START Data excerpts
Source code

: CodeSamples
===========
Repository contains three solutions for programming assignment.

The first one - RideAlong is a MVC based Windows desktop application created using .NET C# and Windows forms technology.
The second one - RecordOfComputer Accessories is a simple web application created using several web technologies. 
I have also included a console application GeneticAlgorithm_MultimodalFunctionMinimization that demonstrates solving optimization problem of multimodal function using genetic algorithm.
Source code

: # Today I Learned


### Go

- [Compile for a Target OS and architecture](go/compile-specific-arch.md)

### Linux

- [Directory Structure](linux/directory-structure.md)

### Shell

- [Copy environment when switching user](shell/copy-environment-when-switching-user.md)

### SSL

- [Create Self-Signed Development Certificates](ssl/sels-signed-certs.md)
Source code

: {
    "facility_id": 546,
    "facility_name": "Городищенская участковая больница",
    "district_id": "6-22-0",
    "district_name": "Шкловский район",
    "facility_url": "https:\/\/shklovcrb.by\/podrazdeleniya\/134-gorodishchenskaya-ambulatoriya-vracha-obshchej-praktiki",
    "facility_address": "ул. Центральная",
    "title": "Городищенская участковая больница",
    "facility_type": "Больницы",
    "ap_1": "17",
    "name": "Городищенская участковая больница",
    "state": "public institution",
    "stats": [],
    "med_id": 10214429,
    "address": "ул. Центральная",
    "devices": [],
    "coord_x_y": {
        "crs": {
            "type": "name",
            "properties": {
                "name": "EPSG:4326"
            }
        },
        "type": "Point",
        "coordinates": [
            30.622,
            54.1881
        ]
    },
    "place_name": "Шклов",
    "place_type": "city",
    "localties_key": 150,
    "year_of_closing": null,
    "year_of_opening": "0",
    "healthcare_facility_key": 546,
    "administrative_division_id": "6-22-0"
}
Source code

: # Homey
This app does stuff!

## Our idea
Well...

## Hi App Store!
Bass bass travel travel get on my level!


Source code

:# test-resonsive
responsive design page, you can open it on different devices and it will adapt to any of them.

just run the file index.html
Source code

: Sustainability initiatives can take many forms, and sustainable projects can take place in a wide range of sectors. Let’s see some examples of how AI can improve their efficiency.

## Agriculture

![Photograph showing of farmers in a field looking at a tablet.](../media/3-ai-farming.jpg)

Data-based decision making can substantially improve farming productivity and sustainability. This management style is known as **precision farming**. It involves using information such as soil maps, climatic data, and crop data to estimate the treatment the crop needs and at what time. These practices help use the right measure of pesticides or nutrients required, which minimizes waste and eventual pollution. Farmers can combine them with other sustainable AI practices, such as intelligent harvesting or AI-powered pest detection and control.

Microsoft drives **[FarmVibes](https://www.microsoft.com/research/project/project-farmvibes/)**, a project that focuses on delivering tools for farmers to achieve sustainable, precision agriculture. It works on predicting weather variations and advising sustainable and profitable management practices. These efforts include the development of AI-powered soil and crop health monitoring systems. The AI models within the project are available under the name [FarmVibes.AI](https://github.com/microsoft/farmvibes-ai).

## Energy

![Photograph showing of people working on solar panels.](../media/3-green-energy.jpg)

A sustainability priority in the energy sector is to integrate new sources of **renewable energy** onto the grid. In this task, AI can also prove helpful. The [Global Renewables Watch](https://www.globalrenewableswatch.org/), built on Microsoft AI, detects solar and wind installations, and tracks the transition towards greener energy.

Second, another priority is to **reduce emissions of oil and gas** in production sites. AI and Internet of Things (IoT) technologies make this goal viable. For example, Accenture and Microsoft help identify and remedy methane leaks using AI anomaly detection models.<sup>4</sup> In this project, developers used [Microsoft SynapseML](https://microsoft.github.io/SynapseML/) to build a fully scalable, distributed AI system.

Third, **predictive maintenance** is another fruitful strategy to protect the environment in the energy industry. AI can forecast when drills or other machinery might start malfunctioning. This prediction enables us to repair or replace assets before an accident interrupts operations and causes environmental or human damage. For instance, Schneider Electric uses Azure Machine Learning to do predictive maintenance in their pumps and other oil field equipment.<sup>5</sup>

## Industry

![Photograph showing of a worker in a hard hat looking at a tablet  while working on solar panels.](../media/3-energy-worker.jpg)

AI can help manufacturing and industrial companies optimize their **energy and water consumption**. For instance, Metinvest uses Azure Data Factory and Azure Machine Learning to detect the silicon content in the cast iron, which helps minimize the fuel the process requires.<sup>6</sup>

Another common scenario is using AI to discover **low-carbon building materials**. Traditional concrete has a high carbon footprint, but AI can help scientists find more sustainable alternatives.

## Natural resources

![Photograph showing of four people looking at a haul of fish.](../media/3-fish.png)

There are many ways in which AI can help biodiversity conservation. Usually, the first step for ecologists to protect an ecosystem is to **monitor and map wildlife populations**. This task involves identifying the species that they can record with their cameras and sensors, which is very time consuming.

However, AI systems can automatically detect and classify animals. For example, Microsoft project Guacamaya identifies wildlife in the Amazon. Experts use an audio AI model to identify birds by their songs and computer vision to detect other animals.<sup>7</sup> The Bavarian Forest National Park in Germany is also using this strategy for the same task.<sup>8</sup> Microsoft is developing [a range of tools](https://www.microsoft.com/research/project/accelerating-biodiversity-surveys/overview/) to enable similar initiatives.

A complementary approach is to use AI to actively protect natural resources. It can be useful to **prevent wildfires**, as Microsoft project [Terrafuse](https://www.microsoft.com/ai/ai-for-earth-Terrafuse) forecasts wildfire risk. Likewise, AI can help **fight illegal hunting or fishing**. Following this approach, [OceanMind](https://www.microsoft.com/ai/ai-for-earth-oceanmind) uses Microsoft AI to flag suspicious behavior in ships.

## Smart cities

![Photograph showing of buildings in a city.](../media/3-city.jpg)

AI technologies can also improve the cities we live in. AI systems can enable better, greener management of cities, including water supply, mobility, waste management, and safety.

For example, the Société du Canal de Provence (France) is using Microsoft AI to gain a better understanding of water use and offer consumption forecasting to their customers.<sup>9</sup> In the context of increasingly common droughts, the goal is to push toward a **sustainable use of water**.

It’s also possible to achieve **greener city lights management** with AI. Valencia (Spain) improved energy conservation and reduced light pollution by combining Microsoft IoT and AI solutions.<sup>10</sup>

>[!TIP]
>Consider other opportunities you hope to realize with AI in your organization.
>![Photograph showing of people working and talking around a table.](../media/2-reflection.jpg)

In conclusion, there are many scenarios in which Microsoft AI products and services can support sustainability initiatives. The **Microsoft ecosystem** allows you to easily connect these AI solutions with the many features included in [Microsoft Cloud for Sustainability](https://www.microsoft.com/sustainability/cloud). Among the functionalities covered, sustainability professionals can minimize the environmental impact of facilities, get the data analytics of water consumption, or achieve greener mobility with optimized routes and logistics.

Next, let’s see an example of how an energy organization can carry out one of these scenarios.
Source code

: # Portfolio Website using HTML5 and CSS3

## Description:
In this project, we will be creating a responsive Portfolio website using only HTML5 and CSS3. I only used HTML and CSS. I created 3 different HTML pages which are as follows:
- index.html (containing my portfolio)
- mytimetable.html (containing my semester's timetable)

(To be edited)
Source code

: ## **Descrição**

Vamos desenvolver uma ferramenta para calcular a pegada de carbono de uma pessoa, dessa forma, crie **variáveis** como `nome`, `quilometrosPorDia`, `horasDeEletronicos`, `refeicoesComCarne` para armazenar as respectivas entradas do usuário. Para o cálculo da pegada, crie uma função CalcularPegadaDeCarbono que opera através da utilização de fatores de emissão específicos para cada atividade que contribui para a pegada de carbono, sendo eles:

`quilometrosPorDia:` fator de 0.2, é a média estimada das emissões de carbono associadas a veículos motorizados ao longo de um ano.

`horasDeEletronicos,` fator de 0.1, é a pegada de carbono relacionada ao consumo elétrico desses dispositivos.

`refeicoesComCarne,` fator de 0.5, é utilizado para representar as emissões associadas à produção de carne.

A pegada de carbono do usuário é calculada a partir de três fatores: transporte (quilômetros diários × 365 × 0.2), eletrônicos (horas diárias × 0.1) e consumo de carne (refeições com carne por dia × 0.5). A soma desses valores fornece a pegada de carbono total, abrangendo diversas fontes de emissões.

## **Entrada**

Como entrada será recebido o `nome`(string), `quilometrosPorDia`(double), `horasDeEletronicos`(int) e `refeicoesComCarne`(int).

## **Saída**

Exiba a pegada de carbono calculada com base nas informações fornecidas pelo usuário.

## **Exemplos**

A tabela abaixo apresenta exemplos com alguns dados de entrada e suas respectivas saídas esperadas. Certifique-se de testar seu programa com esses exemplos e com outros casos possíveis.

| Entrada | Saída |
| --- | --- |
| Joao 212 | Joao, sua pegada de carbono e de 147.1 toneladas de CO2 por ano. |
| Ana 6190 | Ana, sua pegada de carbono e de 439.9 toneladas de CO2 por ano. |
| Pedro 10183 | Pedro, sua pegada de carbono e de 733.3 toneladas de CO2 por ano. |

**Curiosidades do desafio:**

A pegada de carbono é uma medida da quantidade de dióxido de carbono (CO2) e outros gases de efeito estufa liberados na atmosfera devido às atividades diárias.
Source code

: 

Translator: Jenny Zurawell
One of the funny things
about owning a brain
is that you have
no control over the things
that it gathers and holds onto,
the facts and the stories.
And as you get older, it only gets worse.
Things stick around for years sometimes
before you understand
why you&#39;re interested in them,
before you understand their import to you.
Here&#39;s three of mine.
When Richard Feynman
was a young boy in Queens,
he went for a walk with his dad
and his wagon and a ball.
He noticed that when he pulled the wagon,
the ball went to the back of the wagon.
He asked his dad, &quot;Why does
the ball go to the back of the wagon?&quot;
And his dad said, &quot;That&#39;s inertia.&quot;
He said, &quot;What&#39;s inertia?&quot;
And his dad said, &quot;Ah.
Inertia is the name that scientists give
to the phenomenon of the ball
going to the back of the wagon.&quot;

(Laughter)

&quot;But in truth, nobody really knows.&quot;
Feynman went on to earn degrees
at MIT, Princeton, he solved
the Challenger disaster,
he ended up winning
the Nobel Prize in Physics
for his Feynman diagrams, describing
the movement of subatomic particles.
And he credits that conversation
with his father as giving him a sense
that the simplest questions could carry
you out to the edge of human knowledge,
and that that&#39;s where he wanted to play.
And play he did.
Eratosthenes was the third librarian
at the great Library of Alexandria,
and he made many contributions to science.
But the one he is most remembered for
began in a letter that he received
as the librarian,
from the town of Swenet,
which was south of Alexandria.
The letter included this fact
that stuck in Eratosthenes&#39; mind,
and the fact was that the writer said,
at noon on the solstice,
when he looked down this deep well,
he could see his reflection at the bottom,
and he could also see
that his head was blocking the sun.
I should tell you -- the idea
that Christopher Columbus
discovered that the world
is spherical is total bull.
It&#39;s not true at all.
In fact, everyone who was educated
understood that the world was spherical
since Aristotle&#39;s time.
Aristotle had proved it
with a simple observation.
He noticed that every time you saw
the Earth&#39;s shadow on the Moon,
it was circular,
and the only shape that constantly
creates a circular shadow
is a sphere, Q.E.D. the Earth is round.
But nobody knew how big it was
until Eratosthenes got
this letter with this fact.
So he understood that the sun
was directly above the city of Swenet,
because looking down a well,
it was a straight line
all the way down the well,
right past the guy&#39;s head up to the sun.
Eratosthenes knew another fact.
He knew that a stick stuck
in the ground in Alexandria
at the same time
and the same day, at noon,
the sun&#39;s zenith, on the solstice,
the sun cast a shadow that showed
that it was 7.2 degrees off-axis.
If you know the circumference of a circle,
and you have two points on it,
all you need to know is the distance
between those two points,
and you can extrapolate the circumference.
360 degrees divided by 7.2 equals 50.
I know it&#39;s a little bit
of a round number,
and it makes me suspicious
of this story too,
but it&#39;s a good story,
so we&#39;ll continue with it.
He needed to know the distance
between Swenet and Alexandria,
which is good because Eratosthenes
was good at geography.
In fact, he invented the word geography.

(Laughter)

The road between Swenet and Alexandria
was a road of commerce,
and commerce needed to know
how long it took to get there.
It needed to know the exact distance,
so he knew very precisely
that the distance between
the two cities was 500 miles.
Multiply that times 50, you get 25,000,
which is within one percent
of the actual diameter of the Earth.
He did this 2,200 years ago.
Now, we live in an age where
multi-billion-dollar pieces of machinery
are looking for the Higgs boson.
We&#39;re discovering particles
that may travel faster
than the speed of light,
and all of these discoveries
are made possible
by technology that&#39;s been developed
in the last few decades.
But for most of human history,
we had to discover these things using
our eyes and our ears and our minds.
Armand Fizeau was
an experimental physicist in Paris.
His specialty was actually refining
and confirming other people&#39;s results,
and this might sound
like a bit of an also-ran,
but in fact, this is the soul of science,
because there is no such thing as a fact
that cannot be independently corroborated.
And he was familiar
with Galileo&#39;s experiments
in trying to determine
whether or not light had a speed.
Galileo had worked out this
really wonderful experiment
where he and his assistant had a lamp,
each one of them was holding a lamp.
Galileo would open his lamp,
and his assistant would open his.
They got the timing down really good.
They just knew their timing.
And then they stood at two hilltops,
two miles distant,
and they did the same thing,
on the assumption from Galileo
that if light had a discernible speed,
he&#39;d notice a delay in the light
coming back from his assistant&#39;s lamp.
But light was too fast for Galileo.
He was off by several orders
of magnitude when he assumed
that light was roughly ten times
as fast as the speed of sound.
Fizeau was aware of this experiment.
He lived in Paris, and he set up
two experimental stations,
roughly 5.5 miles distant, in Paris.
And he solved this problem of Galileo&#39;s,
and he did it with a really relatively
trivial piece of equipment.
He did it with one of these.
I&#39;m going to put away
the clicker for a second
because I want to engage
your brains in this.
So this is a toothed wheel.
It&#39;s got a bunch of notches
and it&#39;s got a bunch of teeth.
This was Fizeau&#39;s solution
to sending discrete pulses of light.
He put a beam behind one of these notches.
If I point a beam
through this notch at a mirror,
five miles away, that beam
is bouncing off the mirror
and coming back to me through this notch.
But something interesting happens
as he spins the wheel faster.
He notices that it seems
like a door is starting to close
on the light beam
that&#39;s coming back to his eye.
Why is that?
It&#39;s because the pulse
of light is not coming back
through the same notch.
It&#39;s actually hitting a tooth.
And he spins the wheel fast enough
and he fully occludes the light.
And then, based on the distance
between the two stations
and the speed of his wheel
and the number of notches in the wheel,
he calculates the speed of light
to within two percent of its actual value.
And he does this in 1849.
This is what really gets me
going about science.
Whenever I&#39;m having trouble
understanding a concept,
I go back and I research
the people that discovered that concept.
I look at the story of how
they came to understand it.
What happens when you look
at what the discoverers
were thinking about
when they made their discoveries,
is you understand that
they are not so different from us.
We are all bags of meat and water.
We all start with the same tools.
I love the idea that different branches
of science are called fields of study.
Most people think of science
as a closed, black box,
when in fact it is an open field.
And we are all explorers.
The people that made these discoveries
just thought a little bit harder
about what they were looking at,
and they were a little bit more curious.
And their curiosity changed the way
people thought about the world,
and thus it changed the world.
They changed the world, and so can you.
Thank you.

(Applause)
END Data excerpts
• **Exercise goal**:
Of all the lines in the entries, count those with the string "para", and report only that number.

• **Output of the task**:
2